Would you find each line in the entries below with the string "lmpres" and copy it?

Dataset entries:
[Start of Attachment]

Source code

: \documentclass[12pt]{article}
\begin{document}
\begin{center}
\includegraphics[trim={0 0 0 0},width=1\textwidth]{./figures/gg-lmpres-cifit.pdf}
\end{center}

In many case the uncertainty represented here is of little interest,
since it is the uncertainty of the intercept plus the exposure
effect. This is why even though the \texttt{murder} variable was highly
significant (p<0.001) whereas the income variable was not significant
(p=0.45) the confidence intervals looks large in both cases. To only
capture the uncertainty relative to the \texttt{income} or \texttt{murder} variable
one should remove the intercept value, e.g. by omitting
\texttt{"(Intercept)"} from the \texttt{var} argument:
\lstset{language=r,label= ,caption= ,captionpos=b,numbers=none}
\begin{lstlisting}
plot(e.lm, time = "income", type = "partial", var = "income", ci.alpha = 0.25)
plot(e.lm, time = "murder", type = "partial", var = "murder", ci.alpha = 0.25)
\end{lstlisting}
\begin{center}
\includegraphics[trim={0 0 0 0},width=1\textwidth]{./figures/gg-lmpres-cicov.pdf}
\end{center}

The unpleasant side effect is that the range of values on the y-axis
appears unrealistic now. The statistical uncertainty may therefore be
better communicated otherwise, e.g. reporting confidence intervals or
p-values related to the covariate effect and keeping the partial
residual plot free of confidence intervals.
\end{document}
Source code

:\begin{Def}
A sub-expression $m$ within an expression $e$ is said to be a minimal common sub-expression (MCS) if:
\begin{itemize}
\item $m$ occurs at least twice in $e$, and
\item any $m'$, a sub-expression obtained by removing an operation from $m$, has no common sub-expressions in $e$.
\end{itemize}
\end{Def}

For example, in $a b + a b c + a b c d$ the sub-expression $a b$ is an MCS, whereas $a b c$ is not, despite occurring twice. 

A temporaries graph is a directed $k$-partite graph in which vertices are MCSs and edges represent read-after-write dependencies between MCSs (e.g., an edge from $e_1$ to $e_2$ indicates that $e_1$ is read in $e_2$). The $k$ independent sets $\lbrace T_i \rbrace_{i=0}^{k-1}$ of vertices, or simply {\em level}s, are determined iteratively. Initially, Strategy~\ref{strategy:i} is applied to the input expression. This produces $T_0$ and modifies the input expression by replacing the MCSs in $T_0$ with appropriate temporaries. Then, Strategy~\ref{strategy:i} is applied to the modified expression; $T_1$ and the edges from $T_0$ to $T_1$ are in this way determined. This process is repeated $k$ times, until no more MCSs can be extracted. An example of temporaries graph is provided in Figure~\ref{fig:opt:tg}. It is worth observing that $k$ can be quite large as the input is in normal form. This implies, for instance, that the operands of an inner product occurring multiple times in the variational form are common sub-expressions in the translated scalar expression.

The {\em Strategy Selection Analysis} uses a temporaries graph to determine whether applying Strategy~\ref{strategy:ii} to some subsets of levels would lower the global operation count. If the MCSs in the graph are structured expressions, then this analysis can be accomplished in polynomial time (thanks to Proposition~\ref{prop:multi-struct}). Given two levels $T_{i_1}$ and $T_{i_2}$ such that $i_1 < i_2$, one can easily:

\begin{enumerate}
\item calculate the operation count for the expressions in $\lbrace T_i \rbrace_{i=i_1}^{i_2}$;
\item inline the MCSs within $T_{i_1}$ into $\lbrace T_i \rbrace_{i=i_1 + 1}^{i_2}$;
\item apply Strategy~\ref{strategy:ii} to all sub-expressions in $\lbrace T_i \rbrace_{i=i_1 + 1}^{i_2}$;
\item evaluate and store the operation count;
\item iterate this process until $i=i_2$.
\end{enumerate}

[End of Attachment]

ANSWER TO THE PROBLEM |
\includegraphics[trim={0 0 0 0},width=1\textwidth]{./figures/gg-lmpres-cifit.pdf}
\includegraphics[trim={0 0 0 0},width=1\textwidth]{./figures/gg-lmpres-cicov.pdf}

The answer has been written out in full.